Creep is considered to be a time-dependent deformation of materials under constant loads at elevated temperatures. The systematic study of creep can be traced back to the early 20th century, with foundational contributions by Andrade, Norton, and other researchers. However, more recently, the diverse range of applications (power-generation turbines, aerospace engines, petrochemical reactors, nuclear components, etc.), coupled with the complex interplay of damage mechanisms (dislocation slip/climb, diffusion, grain boundary sliding, void formation, etc.) under varying stress levels, temperature regimes, and environmental conditions, renders creep a perpetually challenging and vital field of research.
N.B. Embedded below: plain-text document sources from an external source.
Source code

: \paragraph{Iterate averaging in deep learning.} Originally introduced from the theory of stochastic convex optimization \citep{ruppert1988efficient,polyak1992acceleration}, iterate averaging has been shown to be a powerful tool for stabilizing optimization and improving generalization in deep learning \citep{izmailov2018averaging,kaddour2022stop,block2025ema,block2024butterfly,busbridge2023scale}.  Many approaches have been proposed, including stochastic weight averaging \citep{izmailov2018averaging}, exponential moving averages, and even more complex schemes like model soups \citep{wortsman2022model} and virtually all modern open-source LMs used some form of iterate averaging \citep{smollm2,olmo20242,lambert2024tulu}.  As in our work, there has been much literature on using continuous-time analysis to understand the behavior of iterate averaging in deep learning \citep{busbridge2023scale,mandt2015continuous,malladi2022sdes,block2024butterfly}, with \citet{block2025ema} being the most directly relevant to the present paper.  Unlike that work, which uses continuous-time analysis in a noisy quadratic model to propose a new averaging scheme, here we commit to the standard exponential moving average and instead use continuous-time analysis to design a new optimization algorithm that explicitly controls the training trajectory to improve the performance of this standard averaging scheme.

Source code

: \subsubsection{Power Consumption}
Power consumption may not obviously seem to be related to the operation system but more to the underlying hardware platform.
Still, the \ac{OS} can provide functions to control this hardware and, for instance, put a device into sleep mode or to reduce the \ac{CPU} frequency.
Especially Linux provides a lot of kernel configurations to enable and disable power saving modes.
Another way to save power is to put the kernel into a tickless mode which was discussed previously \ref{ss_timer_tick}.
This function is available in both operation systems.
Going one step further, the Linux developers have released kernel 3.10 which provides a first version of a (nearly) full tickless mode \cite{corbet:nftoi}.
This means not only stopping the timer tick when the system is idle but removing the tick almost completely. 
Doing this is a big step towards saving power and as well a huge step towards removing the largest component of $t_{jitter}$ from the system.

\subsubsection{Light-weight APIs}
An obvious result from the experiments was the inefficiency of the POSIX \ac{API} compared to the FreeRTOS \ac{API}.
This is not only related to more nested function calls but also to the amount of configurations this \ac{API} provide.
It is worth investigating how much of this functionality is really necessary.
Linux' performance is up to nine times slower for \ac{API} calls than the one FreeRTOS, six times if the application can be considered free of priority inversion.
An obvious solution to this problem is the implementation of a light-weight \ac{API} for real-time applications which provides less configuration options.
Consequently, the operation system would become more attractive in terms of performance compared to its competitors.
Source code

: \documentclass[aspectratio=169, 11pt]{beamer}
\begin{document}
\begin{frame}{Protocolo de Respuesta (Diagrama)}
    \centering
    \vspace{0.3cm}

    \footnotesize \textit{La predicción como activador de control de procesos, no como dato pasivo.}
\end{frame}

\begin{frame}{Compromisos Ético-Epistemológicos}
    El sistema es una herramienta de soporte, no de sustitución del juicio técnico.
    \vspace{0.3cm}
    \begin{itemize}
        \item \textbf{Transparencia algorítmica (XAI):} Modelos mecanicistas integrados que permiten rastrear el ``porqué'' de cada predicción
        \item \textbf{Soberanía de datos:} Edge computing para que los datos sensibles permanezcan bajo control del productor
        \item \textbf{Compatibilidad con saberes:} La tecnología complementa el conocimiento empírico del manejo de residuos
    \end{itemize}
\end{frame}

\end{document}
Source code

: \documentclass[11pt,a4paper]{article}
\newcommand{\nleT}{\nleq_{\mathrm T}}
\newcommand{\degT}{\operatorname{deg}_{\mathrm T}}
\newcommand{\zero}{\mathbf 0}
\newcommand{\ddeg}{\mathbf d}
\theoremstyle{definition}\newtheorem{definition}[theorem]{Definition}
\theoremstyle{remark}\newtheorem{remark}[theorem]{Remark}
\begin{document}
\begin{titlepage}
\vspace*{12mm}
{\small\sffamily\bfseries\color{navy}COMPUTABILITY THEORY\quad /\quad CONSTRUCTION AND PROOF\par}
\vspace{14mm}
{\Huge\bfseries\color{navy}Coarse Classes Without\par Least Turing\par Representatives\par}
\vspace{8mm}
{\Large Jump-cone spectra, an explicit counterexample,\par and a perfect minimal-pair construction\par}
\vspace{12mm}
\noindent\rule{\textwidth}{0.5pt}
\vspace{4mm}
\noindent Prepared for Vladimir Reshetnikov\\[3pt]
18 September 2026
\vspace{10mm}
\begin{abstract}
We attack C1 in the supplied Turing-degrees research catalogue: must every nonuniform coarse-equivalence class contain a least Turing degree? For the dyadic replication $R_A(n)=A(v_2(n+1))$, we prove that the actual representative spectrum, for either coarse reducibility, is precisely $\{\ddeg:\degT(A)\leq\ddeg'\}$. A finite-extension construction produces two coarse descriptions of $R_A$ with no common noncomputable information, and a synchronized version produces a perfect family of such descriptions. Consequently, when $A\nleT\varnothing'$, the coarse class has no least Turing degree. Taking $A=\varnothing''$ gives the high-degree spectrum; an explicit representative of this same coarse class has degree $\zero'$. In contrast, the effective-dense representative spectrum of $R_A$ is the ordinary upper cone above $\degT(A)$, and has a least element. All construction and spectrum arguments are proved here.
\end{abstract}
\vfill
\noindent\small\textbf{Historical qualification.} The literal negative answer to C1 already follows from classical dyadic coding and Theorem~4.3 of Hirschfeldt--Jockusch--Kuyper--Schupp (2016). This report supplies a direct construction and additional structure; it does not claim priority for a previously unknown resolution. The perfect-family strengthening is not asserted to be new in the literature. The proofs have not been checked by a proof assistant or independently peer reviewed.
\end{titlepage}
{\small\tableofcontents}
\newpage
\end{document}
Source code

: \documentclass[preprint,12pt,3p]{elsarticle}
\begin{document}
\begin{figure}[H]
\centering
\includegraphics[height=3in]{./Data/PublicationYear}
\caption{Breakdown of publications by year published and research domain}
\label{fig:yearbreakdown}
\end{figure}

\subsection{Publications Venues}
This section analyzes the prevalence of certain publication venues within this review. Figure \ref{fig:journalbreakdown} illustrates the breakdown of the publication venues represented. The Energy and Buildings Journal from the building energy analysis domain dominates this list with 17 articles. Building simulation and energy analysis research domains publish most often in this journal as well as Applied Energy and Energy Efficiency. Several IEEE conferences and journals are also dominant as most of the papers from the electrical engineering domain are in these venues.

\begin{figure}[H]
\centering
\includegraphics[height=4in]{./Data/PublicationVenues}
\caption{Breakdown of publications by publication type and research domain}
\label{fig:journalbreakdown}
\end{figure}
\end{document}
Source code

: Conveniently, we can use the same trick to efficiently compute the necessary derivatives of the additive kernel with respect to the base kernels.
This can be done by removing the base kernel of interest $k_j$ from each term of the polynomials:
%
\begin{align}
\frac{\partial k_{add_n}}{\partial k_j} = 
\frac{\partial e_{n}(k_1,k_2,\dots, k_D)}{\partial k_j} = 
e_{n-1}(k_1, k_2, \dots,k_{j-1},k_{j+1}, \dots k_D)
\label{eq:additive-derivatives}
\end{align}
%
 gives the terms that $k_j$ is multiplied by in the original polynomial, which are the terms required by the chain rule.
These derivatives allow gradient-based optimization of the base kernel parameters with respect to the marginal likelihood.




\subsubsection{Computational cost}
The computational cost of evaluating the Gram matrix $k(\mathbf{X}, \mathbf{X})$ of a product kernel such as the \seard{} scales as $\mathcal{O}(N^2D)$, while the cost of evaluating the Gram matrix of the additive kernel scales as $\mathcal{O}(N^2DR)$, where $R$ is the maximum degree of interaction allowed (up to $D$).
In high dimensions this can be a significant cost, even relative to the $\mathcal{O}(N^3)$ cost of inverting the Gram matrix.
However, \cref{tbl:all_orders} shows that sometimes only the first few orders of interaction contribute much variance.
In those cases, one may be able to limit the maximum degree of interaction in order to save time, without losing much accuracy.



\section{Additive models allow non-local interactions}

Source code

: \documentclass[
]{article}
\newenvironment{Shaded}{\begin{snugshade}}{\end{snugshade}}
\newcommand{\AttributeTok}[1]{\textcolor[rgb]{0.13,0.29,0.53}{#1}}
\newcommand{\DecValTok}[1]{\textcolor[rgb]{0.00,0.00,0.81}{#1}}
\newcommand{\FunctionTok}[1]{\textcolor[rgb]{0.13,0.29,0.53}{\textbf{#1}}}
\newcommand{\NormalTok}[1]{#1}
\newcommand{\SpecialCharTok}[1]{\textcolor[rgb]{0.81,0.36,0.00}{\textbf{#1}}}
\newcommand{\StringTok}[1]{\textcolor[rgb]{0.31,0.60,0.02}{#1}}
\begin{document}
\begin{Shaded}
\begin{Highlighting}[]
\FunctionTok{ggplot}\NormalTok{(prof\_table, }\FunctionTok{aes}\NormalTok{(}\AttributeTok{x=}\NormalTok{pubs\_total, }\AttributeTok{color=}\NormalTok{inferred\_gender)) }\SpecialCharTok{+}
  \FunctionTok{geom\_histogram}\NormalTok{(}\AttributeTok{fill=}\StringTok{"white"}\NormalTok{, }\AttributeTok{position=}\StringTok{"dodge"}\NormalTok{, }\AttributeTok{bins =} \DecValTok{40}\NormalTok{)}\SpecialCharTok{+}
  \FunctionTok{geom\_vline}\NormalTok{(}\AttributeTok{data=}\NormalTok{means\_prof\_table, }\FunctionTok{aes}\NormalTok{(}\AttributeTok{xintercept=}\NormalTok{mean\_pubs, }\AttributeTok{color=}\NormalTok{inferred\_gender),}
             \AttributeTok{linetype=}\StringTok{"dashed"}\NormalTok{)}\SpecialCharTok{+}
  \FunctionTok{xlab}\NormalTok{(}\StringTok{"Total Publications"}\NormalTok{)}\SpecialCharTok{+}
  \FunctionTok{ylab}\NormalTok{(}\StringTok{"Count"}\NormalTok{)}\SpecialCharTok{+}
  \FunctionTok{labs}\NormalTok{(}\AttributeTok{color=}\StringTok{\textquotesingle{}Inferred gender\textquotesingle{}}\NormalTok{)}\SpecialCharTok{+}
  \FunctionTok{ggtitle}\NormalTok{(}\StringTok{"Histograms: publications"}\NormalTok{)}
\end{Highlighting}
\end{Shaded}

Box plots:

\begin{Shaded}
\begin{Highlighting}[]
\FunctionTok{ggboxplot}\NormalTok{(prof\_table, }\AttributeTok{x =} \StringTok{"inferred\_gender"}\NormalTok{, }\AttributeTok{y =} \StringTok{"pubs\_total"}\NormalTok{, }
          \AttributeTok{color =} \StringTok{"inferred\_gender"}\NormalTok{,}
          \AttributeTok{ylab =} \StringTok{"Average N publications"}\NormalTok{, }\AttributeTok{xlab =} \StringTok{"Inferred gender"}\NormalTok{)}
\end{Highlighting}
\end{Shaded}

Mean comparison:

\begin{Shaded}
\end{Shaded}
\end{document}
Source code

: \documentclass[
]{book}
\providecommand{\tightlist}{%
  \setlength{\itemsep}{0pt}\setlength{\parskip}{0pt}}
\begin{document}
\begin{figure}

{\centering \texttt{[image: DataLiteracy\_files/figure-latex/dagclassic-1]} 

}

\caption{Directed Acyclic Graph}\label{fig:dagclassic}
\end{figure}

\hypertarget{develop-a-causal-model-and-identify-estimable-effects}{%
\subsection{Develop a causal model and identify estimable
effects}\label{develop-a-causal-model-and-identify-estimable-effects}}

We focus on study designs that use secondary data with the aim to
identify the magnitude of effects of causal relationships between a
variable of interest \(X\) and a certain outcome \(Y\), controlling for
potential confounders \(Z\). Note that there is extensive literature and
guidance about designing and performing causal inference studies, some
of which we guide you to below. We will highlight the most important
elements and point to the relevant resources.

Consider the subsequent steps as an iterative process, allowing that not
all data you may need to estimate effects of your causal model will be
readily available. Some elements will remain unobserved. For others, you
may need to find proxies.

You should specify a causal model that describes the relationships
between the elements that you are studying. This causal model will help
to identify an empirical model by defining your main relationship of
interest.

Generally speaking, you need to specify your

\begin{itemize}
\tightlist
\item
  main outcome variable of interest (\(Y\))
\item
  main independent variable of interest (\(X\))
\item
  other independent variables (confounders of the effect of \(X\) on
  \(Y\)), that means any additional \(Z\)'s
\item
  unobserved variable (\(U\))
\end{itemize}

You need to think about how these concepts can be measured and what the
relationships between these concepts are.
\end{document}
The creep damage process in metals and alloys is inherently multi-scale and multi-stage, progressing through primary, secondary, and tertiary creep until fracture. Significant differences exist in deformation mechanisms, damage accumulation, and failure modes across different material classes (superalloys, steels, refractory metals, etc.) under different thermo-mechanical conditions. Understanding and accurately modeling mechanisms ranging from atomic-scale diffusion and dislocation dynamics to meso-scale cavity evolution and macro-scale component creep behavior requires integrated cross-scale experimental and computational modeling approaches. Advancing the predictive capability for creep life and elucidating the full-spectrum damage evolution are paramount for ensuring the structural integrity, operational safety, and economic viability of critical high-temperature equipment. This would also be a very promising advancement regarding the development of advanced manufacturing techniques with sound creep resistance.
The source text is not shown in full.